Military rule in Palestine brings the following:

• Increasing Jewish settlements

• Confiscation of Palestinian land

• Demolition of Palestinian homes (since 1967, 48,488 structures have been destroyed

• Severe restrictions on Palestinian movement

• Palestinian imprisonment without trial, including imprisonment of children (since 1967, it is estimated that one-fifth of the Palestinian population has been imprisoned

• Violent military and police reaction to Palestinian demonstrations

And all this is done, supposedly, in the service of assuring that the Jewish people, my people by the way, will never again suffer a Holocaust or vicious pogroms, as they did in Europe. It is truly tragic that the oppression of Palestinians is being carried out in the name of those who have suffered so much.

This Israeli enterprise cannot continue without U.S. money and diplomatic cover. Israel is the largest recipient of U.S. foreign aid, and our government routinely vetoes United Nations measures critical of Israel. Perhaps the affinity between the U.S. and Israel lies in their mutual embrace of a manifest destiny-driven settler colonialism that devalues and destroys their respective indigenous populations.

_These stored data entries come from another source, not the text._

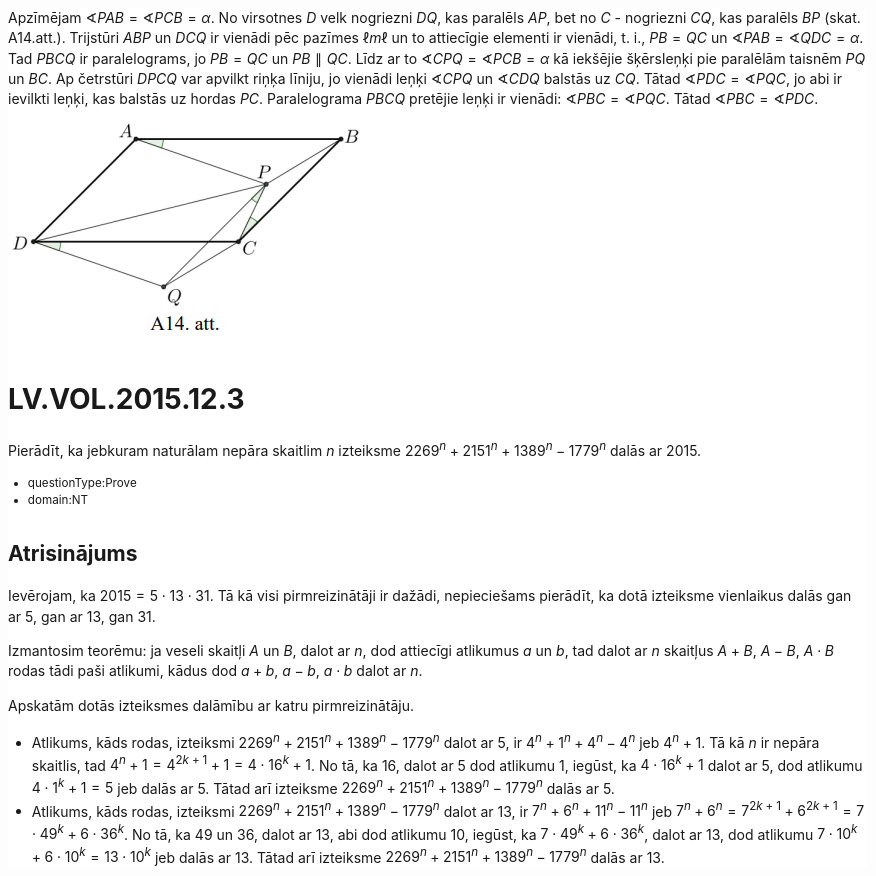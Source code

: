 Apzīmējam $\sphericalangle PAB=\sphericalangle PCB=\alpha$. No virsotnes $D$ 
velk nogriezni $DQ$, kas paralēls $AP$, bet no $C$ - nogriezni $CQ$, kas 
paralēls $BP$ (skat. A14.att.). Trijstūri $ABP$ un $DCQ$ ir vienādi pēc pazīmes
$\ell m \ell$ un to attiecīgie elementi ir vienādi, t. i., $PB=QC$ un 
$\sphericalangle PAB=\sphericalangle QDC=\alpha$. Tad $PBCQ$ ir paralelograms, 
jo $PB=QC$ un $PB \parallel QC$. Līdz ar to 
$\sphericalangle CPQ=\sphericalangle PCB=\alpha$ kā iekšējie šķērsleņķi pie 
paralēlām taisnēm $PQ$ un $BC$. Ap četrstūri $DPCQ$ var apvilkt riņķa līniju, 
jo vienādi leņķi $\sphericalangle CPQ$ un $\sphericalangle CDQ$ balstās uz 
$CQ$. Tātad $\sphericalangle PDC=\sphericalangle PQC$, jo abi ir ievilkti 
leņķi, kas balstās uz hordas $PC$. Paralelograma $PBCQ$ pretējie leņķi ir 
vienādi: $\sphericalangle PBC=\sphericalangle PQC$. Tātad 
$\sphericalangle PBC=\sphericalangle PDC$.

![](LV.VOL.2015.12.2A.png)



# <lo-sample/> LV.VOL.2015.12.3

Pierādīt, ka jebkuram naturālam nepāra skaitlim $n$ izteiksme 
$2269^{n}+2151^{n}+1389^{n}-1779^{n}$ dalās ar $2015$.

<small>

* questionType:Prove
* domain:NT

</small>

## Atrisinājums

Ievērojam, ka $2015=5 \cdot 13 \cdot 31$. Tā kā visi pirmreizinātāji ir dažādi,
nepieciešams pierādīt, ka dotā izteiksme vienlaikus dalās gan ar $5$, gan ar 
$13$, gan $31$.

Izmantosim teorēmu: ja veseli skaitļi $A$ un $B$, dalot ar $n$, dod attiecīgi 
atlikumus $a$ un $b$, tad dalot ar $n$ skaitļus $A+B,\ A-B,\ A \cdot B$ rodas 
tādi paši atlikumi, kādus dod $a+b,\ a-b,\ a \cdot b$ dalot ar $n$.

Apskatām dotās izteiksmes dalāmību ar katru pirmreizinātāju.

- Atlikums, kāds rodas, izteiksmi $2269^{n}+2151^{n}+1389^{n}-1779^{n}$ dalot 
  ar $5$, ir $4^{n}+1^{n}+4^{n}-4^{n}$ jeb $4^{n}+1$. Tā kā $n$ ir nepāra 
  skaitlis, tad $4^{n}+1=4^{2k+1}+1=4 \cdot 16^{k}+1$. No tā, ka $16$, dalot ar
  $5$ dod atlikumu $1$, iegūst, ka $4 \cdot 16^{k}+1$ dalot ar $5$, dod 
  atlikumu $4 \cdot 1^{k}+1=5$ jeb dalās ar $5$. Tātad arī izteiksme 
  $2269^{n}+2151^{n}+1389^{n}-1779^{n}$ dalās ar $5$.
- Atlikums, kāds rodas, izteiksmi $2269^{n}+2151^{n}+1389^{n}-1779^{n}$ dalot 
  ar $13$, ir $7^{n}+6^{n}+11^{n}-11^{n}$ jeb 
  $7^{n}+6^{n}=7^{2k+1}+6^{2k+1}=7 \cdot 49^{k}+6 \cdot 36^{k}$. No tā, ka $49$
  un $36$, dalot ar $13$, abi dod atlikumu $10$, iegūst, ka 
  $7 \cdot 49^{k}+6 \cdot 36^{k}$, dalot ar $13$, dod atlikumu 
  $7 \cdot 10^{k}+6 \cdot 10^{k}=13 \cdot 10^{k}$ jeb dalās ar $13$. Tātad arī 
  izteiksme $2269^{n}+2151^{n}+1389^{n}-1779^{n}$ dalās ar $13$.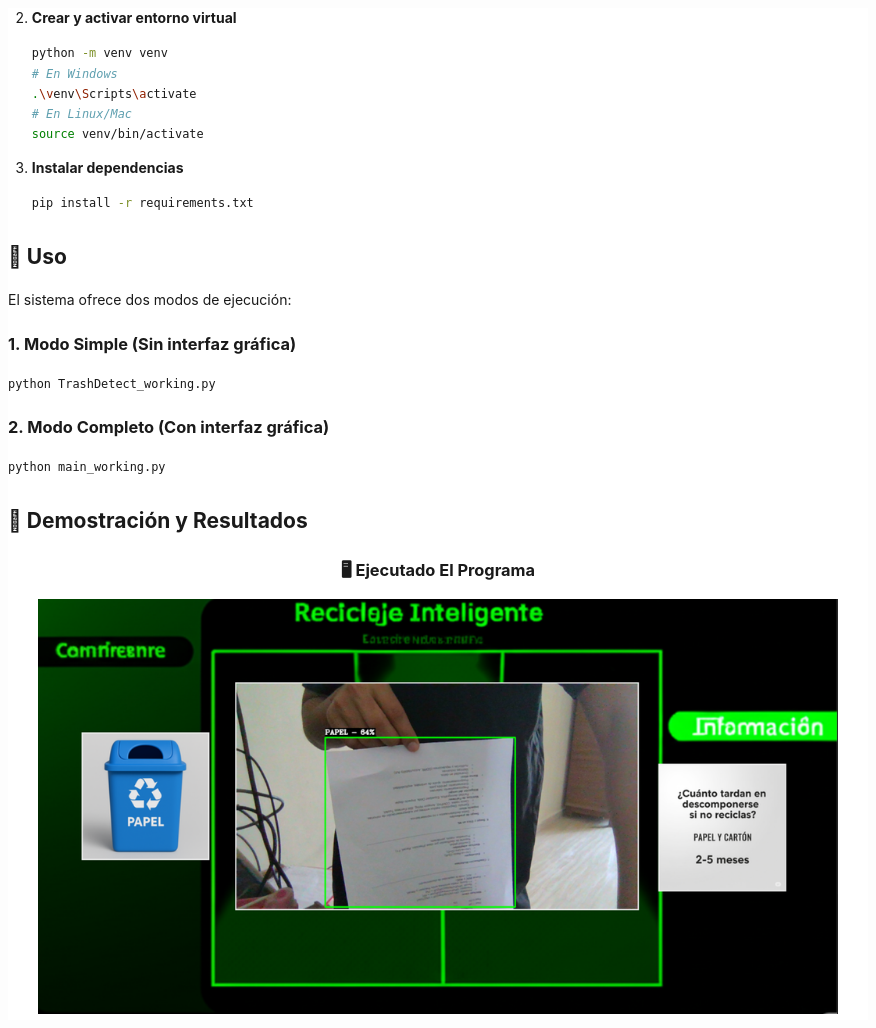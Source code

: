 2. **Crear y activar entorno virtual**
   ```bash
   python -m venv venv
   # En Windows
   .\venv\Scripts\activate
   # En Linux/Mac
   source venv/bin/activate
   ```

3. **Instalar dependencias**
   ```bash
   pip install -r requirements.txt
   ```

## 🚀 Uso

El sistema ofrece dos modos de ejecución:

### 1. Modo Simple (Sin interfaz gráfica)
```bash
python TrashDetect_working.py
```

### 2. Modo Completo (Con interfaz gráfica)
```bash
python main_working.py
```

## 📸 Demostración y Resultados

<div align="center">

### 🖥️ Ejecutado El Programa
<img src="setUp/Ejecutado.png" alt="Interfaz Principal" width="800"/>
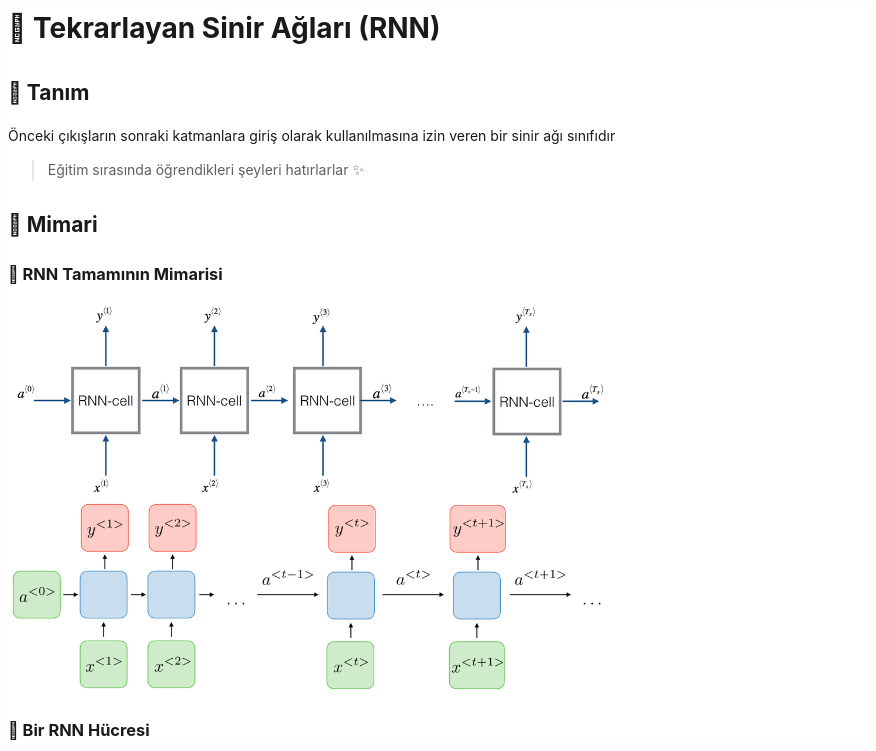 # 🔄 Tekrarlayan Sinir Ağları (RNN)

## 🔎 Tanım
Önceki çıkışların sonraki katmanlara giriş olarak kullanılmasına izin veren bir sinir ağı sınıfıdır
> Eğitim sırasında öğrendikleri şeyleri hatırlarlar ✨

## 🧱 Mimari

### 🔶 RNN Tamamının Mimarisi
<img src="../res/RNNStructure2.png" width="600"  />

<img src="../res/RNNStructure.png" width="600"  />

### 🧩 Bir RNN Hücresi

Looking again at the headlines, we should not be surprised that Palestinians are resorting to individual acts of violence. How would you react in similar circumstances? This is not an endorsement of violence but a view of that reaction in the context of ongoing superior state and settler colonial violence.

What can be done? U.S. aid to Israel, rather than always increasing, can be stopped and conditioned on Israel’s adherence to international law and respect for human rights. The movement of Boycott, Divestment and Sanctions (BDS) can be supported. Begun in 2005 by Palestinian civil society, and now with worldwide support, it is a growing nonviolent, citizen-driven push to hold Israel accountable for its oppressive actions.

For some, this is a difficult narrative to hear. Nevertheless, there can be no peace without justice, and justice demands that we evaluate not only our government’s actions but our own colonial mindset.

Rand Clark is an organizer with Jewish Voice for Peace-Santa Barbara.